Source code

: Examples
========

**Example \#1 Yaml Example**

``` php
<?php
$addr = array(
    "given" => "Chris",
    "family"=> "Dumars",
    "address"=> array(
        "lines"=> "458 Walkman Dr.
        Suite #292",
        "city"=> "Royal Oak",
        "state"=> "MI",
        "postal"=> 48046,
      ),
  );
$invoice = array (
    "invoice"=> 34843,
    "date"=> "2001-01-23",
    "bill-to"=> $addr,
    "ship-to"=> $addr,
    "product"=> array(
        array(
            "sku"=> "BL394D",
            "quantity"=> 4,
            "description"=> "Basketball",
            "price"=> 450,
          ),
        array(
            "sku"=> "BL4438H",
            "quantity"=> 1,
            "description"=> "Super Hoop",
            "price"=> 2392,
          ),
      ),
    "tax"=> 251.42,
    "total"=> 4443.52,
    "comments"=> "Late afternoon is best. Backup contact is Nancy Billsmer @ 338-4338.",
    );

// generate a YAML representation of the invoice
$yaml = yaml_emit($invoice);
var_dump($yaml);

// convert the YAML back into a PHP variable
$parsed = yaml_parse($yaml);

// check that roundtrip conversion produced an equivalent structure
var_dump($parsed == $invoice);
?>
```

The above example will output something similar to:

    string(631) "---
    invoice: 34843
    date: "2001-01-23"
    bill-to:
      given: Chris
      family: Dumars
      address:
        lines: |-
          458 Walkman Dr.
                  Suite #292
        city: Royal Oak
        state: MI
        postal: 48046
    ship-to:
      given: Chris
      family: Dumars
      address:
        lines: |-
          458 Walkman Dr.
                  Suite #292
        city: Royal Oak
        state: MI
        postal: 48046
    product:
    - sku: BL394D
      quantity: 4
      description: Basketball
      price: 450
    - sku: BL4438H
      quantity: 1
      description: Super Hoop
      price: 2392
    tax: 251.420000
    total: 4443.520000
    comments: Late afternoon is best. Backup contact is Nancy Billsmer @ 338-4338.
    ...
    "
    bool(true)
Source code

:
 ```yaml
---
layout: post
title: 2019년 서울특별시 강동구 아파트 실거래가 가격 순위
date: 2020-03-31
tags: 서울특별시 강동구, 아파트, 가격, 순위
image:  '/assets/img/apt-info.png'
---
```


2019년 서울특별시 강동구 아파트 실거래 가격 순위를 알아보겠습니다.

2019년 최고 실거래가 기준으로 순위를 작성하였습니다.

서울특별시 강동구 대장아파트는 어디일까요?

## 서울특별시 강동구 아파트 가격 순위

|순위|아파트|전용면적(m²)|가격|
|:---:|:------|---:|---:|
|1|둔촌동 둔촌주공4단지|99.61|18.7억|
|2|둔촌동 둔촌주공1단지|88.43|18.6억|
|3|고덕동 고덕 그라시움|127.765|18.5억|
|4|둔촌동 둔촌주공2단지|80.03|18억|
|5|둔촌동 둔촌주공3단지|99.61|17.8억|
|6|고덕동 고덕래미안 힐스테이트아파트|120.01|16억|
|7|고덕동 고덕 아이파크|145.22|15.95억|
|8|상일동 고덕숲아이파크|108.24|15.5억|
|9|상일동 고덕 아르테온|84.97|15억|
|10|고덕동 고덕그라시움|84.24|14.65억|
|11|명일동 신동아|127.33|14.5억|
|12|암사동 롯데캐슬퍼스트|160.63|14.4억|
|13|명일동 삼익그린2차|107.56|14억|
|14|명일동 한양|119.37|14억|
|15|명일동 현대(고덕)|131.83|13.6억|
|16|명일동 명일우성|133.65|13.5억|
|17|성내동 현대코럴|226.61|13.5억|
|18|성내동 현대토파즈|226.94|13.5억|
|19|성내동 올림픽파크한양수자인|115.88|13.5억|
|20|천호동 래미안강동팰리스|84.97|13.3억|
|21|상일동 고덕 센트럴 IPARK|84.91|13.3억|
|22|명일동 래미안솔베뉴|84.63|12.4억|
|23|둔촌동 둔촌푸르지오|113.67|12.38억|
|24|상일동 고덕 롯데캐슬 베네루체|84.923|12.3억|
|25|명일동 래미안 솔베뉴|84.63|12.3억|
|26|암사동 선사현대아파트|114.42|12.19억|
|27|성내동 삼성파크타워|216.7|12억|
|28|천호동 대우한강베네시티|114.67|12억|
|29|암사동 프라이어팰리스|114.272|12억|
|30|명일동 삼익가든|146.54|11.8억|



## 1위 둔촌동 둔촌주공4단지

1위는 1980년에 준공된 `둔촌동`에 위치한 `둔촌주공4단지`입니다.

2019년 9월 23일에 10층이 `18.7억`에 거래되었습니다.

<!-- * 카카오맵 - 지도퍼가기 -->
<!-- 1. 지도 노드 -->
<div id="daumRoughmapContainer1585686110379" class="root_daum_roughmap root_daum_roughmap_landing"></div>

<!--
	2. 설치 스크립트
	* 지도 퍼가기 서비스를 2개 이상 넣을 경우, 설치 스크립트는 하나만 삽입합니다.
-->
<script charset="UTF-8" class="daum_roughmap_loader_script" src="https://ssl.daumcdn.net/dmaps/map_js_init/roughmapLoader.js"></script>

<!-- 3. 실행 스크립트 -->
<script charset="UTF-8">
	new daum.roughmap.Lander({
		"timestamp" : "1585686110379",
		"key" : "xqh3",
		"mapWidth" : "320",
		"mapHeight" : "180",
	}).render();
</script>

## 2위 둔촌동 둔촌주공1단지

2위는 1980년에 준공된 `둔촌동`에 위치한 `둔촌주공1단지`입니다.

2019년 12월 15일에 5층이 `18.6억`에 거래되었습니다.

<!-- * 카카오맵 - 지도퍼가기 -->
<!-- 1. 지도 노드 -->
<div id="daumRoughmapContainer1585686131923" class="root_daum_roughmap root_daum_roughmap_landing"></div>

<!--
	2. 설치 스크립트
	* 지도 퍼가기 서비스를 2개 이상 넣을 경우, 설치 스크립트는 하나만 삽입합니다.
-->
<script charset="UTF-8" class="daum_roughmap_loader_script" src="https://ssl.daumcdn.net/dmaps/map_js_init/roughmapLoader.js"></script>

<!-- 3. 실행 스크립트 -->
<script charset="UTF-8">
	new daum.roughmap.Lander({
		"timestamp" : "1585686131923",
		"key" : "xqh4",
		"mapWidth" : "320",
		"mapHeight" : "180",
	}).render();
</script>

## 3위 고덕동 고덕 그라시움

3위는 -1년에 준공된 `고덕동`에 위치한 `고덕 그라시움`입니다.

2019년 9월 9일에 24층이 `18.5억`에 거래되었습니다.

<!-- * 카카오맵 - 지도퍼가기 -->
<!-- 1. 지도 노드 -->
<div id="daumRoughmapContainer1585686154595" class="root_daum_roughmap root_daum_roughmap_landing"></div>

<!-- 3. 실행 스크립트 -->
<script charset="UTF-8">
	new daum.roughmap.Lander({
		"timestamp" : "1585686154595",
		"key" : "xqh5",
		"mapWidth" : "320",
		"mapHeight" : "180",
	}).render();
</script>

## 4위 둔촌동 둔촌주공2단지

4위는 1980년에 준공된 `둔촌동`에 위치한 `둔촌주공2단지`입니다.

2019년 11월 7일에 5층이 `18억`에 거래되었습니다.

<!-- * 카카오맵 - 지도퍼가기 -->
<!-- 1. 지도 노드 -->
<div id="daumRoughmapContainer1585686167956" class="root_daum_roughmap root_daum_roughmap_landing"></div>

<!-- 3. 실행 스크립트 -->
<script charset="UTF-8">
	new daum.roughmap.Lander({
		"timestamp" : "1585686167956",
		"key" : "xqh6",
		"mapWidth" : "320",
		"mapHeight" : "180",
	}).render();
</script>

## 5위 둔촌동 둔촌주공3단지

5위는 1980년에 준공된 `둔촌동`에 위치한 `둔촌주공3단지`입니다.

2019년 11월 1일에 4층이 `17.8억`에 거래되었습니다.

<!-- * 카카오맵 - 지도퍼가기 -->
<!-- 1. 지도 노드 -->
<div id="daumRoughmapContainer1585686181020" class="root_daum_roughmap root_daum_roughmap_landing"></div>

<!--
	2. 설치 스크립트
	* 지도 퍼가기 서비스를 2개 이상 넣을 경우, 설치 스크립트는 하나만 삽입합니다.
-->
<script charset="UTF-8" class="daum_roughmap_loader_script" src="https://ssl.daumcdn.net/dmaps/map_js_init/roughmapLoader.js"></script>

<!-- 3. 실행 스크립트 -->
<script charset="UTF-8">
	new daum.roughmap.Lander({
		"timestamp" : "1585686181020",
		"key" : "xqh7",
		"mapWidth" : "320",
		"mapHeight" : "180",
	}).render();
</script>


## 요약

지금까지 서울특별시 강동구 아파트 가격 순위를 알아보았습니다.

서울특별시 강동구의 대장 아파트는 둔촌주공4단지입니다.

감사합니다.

(EXERCISE): For the word "best", show every line of the entries that holds it.

(ANSWER SPACE):
    "comments"=> "Late afternoon is best. Backup contact is Nancy Billsmer @ 338-4338.",
    comments: Late afternoon is best. Backup contact is Nancy Billsmer @ 338-4338.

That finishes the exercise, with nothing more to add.